You constantly make excuses for everything that is going on. Like I said in the first post you need to learn how to critique your horse and you just can't seem to do that. I'm sorry to say but you can't help someone that is always making excuses for something that is going wrong. Honestly I don't think you or Chance is going to get anywhere until you get over your attitude (I know this sounds really mean, but it's just honesty)

You are the one asking us for solutions, why not take our advice. Alot of the people on this forum are more experienced then you and can realy help you out. I'm sure that everyone is fed up with you always back stepping and making excuses.

Until you are ready to admit that you are your horse do make mistakes I can no longer help you.


----------



## JustDressageIt (Oct 4, 2007)

I think you should stay away from draw reins; getting a headset right now is the least of your worries. 

For the stirrup irons, run them up like this: http://www.geocities.com/gerrypony/images/stirrups.jpg
There should be NO excuse for irons flopping around like that. It's unsafe - if you can't be safe about it, then just take the reins off the bridle.
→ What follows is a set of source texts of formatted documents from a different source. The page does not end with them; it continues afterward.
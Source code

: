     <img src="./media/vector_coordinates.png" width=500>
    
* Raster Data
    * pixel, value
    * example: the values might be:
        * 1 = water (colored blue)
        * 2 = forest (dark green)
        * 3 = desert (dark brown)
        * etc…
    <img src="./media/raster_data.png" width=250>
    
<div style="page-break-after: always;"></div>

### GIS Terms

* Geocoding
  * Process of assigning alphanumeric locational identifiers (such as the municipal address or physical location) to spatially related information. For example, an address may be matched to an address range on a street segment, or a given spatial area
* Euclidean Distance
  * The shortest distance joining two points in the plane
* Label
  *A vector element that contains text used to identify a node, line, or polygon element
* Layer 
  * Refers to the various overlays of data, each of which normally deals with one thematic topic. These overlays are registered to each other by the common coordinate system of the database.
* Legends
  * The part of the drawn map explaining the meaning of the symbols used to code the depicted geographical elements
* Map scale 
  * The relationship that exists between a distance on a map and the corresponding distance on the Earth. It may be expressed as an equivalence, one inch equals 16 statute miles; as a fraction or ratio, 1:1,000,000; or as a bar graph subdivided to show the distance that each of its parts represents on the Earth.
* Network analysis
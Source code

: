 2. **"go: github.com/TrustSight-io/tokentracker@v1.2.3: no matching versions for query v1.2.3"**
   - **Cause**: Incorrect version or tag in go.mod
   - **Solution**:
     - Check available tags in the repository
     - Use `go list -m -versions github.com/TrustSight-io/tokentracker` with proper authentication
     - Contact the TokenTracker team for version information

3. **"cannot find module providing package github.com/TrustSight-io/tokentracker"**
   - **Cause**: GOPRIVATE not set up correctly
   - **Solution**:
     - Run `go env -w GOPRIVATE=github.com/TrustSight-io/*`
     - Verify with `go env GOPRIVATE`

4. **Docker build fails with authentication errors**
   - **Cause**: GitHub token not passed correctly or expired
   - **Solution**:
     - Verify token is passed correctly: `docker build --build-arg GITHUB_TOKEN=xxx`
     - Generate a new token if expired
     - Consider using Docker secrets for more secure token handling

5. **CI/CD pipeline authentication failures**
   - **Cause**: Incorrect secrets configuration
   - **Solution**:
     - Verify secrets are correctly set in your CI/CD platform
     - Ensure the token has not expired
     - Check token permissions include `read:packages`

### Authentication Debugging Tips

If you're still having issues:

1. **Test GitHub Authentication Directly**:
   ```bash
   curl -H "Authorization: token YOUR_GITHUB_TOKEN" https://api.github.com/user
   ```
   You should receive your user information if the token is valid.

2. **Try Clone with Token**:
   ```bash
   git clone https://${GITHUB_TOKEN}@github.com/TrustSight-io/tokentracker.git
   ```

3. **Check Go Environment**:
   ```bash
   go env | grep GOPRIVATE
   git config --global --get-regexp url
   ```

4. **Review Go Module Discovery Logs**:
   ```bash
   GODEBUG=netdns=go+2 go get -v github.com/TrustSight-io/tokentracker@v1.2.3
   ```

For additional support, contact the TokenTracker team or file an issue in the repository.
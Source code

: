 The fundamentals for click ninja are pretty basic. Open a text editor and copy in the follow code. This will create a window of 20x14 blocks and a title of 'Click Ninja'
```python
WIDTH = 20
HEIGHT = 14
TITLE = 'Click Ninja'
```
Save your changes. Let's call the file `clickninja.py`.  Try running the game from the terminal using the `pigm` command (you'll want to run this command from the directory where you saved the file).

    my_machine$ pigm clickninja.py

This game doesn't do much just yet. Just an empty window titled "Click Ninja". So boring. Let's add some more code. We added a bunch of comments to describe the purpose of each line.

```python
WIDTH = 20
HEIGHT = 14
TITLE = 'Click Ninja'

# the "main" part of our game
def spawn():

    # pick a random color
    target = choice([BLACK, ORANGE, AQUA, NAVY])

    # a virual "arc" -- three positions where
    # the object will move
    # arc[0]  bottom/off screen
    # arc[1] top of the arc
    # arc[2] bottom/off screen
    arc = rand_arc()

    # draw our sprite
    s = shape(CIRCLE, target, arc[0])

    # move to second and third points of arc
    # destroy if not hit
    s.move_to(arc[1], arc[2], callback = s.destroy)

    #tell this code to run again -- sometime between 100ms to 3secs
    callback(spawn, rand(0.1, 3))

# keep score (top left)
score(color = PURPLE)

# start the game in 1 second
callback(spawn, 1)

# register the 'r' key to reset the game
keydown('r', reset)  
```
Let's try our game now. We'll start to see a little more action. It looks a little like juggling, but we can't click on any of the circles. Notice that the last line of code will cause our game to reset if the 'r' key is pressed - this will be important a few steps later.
When she changes directions in a round pen, she should stay on the outside and swing her front end in, do a turn on the hindquarters, and switch direction that way, not run through the middle of the pen.

A SURCINGLE is this piece of equipment: http://www.croftequestrian.co.uk/images/4171.jpg

HAF, choose ONE thing to perfect before you move on to the next thing. 
It seems to me like you "choose" one thing to work on, then the next week you're changing your mind and wanting to rush ahead. 
If you're going to work on groundwork and manners, then STICK WITH IT FOR A MONTH. Don't think "okay well I worked her in the round pen for 2 hours this week, great she's fixed!" and move on, because it doesn't look like she's "fixed." She needs to be doing things consistently - i.e. not tripping over her own feet, not turning her butt to you to change direction, not coming into your space.
That means that you definitely don't need to even think about worrying about draw reins and headset; that's a long time off for you right now.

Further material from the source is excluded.